Description of the task:
Every line of the listing below should come back exactly as written, with no images.

Working data:
◇ ◇ ◇ ◇ ◇
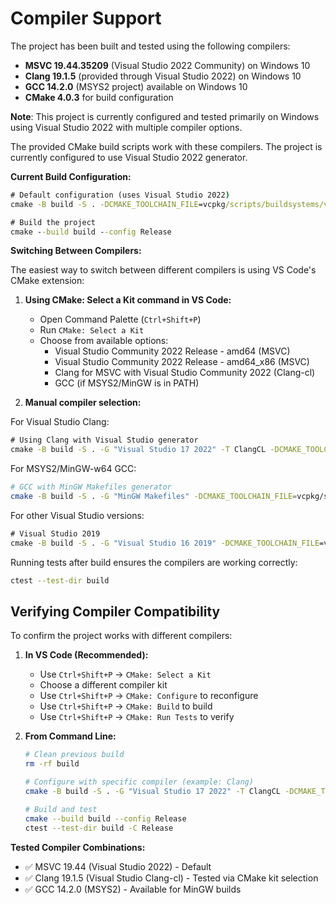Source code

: # Compiler Support

The project has been built and tested using the following compilers:

- **MSVC 19.44.35209** (Visual Studio 2022 Community) on Windows 10
- **Clang 19.1.5** (provided through Visual Studio 2022) on Windows 10
- **GCC 14.2.0** (MSYS2 project) available on Windows 10
- **CMake 4.0.3** for build configuration

**Note**: This project is currently configured and tested primarily on Windows using Visual Studio 2022 with multiple compiler options.

The provided CMake build scripts work with these compilers. The project is currently configured to use Visual Studio 2022 generator.

**Current Build Configuration:**
```cmd
# Default configuration (uses Visual Studio 2022)
cmake -B build -S . -DCMAKE_TOOLCHAIN_FILE=vcpkg/scripts/buildsystems/vcpkg.cmake

# Build the project
cmake --build build --config Release
```

**Switching Between Compilers:**

The easiest way to switch between different compilers is using VS Code's CMake extension:

1. **Using CMake: Select a Kit command in VS Code:**
   - Open Command Palette (`Ctrl+Shift+P`)
   - Run `CMake: Select a Kit`
   - Choose from available options:
     - Visual Studio Community 2022 Release - amd64 (MSVC)
     - Visual Studio Community 2022 Release - amd64_x86 (MSVC)
     - Clang for MSVC with Visual Studio Community 2022 (Clang-cl)
     - GCC (if MSYS2/MinGW is in PATH)

2. **Manual compiler selection:**

For Visual Studio Clang:
```cmd
# Using Clang with Visual Studio generator
cmake -B build -S . -G "Visual Studio 17 2022" -T ClangCL -DCMAKE_TOOLCHAIN_FILE=vcpkg/scripts/buildsystems/vcpkg.cmake
```

For MSYS2/MinGW-w64 GCC:
```bash
# GCC with MinGW Makefiles generator
cmake -B build -S . -G "MinGW Makefiles" -DCMAKE_TOOLCHAIN_FILE=vcpkg/scripts/buildsystems/vcpkg.cmake -DCMAKE_CXX_COMPILER=g++
```

For other Visual Studio versions:
```cmd
# Visual Studio 2019
cmake -B build -S . -G "Visual Studio 16 2019" -DCMAKE_TOOLCHAIN_FILE=vcpkg/scripts/buildsystems/vcpkg.cmake
```

Running tests after build ensures the compilers are working correctly:

```bash
ctest --test-dir build
```

## Verifying Compiler Compatibility

To confirm the project works with different compilers:

1. **In VS Code (Recommended):**
   - Use `Ctrl+Shift+P` → `CMake: Select a Kit`
   - Choose a different compiler kit
   - Use `Ctrl+Shift+P` → `CMake: Configure` to reconfigure
   - Use `Ctrl+Shift+P` → `CMake: Build` to build
   - Use `Ctrl+Shift+P` → `CMake: Run Tests` to verify

2. **From Command Line:**
   ```bash
   # Clean previous build
   rm -rf build
   
   # Configure with specific compiler (example: Clang)
   cmake -B build -S . -G "Visual Studio 17 2022" -T ClangCL -DCMAKE_TOOLCHAIN_FILE=vcpkg/scripts/buildsystems/vcpkg.cmake
   
   # Build and test
   cmake --build build --config Release
   ctest --test-dir build -C Release
   ```

**Tested Compiler Combinations:**
- ✅ MSVC 19.44 (Visual Studio 2022) - Default
- ✅ Clang 19.1.5 (Visual Studio Clang-cl) - Tested via CMake kit selection
- ✅ GCC 14.2.0 (MSYS2) - Available for MinGW builds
◇ ◇ ◇ ◇ ◇
Task output:
Source code

: # Compiler Support

The project has been built and tested using the following compilers:

- **MSVC 19.44.35209** (Visual Studio 2022 Community) on Windows 10
- **Clang 19.1.5** (provided through Visual Studio 2022) on Windows 10
- **GCC 14.2.0** (MSYS2 project) available on Windows 10
- **CMake 4.0.3** for build configuration

**Note**: This project is currently configured and tested primarily on Windows using Visual Studio 2022 with multiple compiler options.

The provided CMake build scripts work with these compilers. The project is currently configured to use Visual Studio 2022 generator.

**Current Build Configuration:**
```cmd
# Default configuration (uses Visual Studio 2022)
cmake -B build -S . -DCMAKE_TOOLCHAIN_FILE=vcpkg/scripts/buildsystems/vcpkg.cmake

# Build the project
cmake --build build --config Release
```

**Switching Between Compilers:**

The easiest way to switch between different compilers is using VS Code's CMake extension:

1. **Using CMake: Select a Kit command in VS Code:**
   - Open Command Palette (`Ctrl+Shift+P`)
   - Run `CMake: Select a Kit`
   - Choose from available options:
     - Visual Studio Community 2022 Release - amd64 (MSVC)
     - Visual Studio Community 2022 Release - amd64_x86 (MSVC)
     - Clang for MSVC with Visual Studio Community 2022 (Clang-cl)
     - GCC (if MSYS2/MinGW is in PATH)

2. **Manual compiler selection:**

For Visual Studio Clang:
```cmd
# Using Clang with Visual Studio generator
cmake -B build -S . -G "Visual Studio 17 2022" -T ClangCL -DCMAKE_TOOLCHAIN_FILE=vcpkg/scripts/buildsystems/vcpkg.cmake
```

For MSYS2/MinGW-w64 GCC:
```bash
# GCC with MinGW Makefiles generator
cmake -B build -S . -G "MinGW Makefiles" -DCMAKE_TOOLCHAIN_FILE=vcpkg/scripts/buildsystems/vcpkg.cmake -DCMAKE_CXX_COMPILER=g++
```

For other Visual Studio versions:
```cmd
# Visual Studio 2019
cmake -B build -S . -G "Visual Studio 16 2019" -DCMAKE_TOOLCHAIN_FILE=vcpkg/scripts/buildsystems/vcpkg.cmake
```

Running tests after build ensures the compilers are working correctly:

```bash
ctest --test-dir build
```

## Verifying Compiler Compatibility

To confirm the project works with different compilers:

1. **In VS Code (Recommended):**
   - Use `Ctrl+Shift+P` → `CMake: Select a Kit`
   - Choose a different compiler kit
   - Use `Ctrl+Shift+P` → `CMake: Configure` to reconfigure
   - Use `Ctrl+Shift+P` → `CMake: Build` to build
   - Use `Ctrl+Shift+P` → `CMake: Run Tests` to verify

2. **From Command Line:**
   ```bash
   # Clean previous build
   rm -rf build
   
   # Configure with specific compiler (example: Clang)
   cmake -B build -S . -G "Visual Studio 17 2022" -T ClangCL -DCMAKE_TOOLCHAIN_FILE=vcpkg/scripts/buildsystems/vcpkg.cmake
   
   # Build and test
   cmake --build build --config Release
   ctest --test-dir build -C Release
   ```

**Tested Compiler Combinations:**
- ✅ MSVC 19.44 (Visual Studio 2022) - Default
- ✅ Clang 19.1.5 (Visual Studio Clang-cl) - Tested via CMake kit selection
- ✅ GCC 14.2.0 (MSYS2) - Available for MinGW builds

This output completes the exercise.